(Records contained in a dataset)
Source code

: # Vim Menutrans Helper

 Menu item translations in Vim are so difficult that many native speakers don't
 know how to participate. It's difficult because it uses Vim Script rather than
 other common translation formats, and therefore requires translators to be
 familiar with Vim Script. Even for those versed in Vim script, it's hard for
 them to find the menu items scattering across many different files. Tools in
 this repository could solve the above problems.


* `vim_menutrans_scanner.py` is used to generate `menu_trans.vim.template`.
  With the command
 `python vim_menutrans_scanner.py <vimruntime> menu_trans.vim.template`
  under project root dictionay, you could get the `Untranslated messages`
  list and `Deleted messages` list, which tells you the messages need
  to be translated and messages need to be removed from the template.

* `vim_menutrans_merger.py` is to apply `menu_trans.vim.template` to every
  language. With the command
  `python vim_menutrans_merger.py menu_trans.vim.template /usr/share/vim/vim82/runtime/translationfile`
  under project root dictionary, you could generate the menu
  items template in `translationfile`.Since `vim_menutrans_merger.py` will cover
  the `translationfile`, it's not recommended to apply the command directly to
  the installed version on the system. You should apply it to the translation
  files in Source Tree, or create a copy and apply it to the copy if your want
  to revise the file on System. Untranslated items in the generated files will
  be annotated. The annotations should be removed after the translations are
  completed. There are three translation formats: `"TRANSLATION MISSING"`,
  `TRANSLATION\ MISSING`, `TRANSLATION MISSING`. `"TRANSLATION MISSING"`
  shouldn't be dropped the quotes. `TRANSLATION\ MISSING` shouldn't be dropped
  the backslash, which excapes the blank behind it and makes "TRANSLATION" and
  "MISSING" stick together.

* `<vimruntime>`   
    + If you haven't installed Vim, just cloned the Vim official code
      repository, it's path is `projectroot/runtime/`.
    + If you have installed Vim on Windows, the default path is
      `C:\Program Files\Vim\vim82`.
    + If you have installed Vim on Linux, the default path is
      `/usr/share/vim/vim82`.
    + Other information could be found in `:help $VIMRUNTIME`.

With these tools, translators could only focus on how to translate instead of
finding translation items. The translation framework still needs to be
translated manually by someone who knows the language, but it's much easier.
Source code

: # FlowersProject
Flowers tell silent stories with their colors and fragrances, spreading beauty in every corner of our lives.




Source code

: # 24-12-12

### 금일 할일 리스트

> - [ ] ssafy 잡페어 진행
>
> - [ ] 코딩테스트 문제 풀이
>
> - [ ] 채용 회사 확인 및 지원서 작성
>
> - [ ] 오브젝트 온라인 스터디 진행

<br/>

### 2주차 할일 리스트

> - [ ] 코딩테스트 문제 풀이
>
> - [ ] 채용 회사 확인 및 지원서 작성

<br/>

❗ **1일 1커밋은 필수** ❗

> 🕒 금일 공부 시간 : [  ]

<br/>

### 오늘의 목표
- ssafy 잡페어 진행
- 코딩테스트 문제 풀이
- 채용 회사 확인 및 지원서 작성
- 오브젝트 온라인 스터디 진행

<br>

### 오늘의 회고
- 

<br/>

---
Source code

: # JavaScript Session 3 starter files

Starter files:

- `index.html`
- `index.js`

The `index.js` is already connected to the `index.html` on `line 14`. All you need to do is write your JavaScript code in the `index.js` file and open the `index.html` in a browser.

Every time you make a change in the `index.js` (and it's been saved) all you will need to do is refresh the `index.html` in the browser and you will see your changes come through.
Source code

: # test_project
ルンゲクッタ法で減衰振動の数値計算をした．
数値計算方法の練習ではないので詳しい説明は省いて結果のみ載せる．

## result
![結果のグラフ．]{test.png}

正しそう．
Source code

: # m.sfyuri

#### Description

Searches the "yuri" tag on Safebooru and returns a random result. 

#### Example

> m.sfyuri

=== What to work on ===
Nothing from before the line containing "finding translation items." should appear; copy that line and each one after it through the last line of the entries, exactly.

=== Answer section ===
finding translation items. The translation framework still needs to be
translated manually by someone who knows the language, but it's much easier.
Source code

: # FlowersProject
Flowers tell silent stories with their colors and fragrances, spreading beauty in every corner of our lives.




Source code

: # 24-12-12

### 금일 할일 리스트

> - [ ] ssafy 잡페어 진행
>
> - [ ] 코딩테스트 문제 풀이
>
> - [ ] 채용 회사 확인 및 지원서 작성
>
> - [ ] 오브젝트 온라인 스터디 진행

<br/>

### 2주차 할일 리스트

> - [ ] 코딩테스트 문제 풀이
>
> - [ ] 채용 회사 확인 및 지원서 작성

<br/>

❗ **1일 1커밋은 필수** ❗

> 🕒 금일 공부 시간 : [  ]

<br/>

### 오늘의 목표
- ssafy 잡페어 진행
- 코딩테스트 문제 풀이
- 채용 회사 확인 및 지원서 작성
- 오브젝트 온라인 스터디 진행

<br>

### 오늘의 회고
- 

<br/>

---
Source code

: # JavaScript Session 3 starter files

Starter files:

- `index.html`
- `index.js`

The `index.js` is already connected to the `index.html` on `line 14`. All you need to do is write your JavaScript code in the `index.js` file and open the `index.html` in a browser.

Every time you make a change in the `index.js` (and it's been saved) all you will need to do is refresh the `index.html` in the browser and you will see your changes come through.
Source code

: # test_project
ルンゲクッタ法で減衰振動の数値計算をした．
数値計算方法の練習ではないので詳しい説明は省いて結果のみ載せる．

## result
![結果のグラフ．]{test.png}

正しそう．
Source code

: # m.sfyuri

#### Description

Searches the "yuri" tag on Safebooru and returns a random result. 

#### Example

> m.sfyuri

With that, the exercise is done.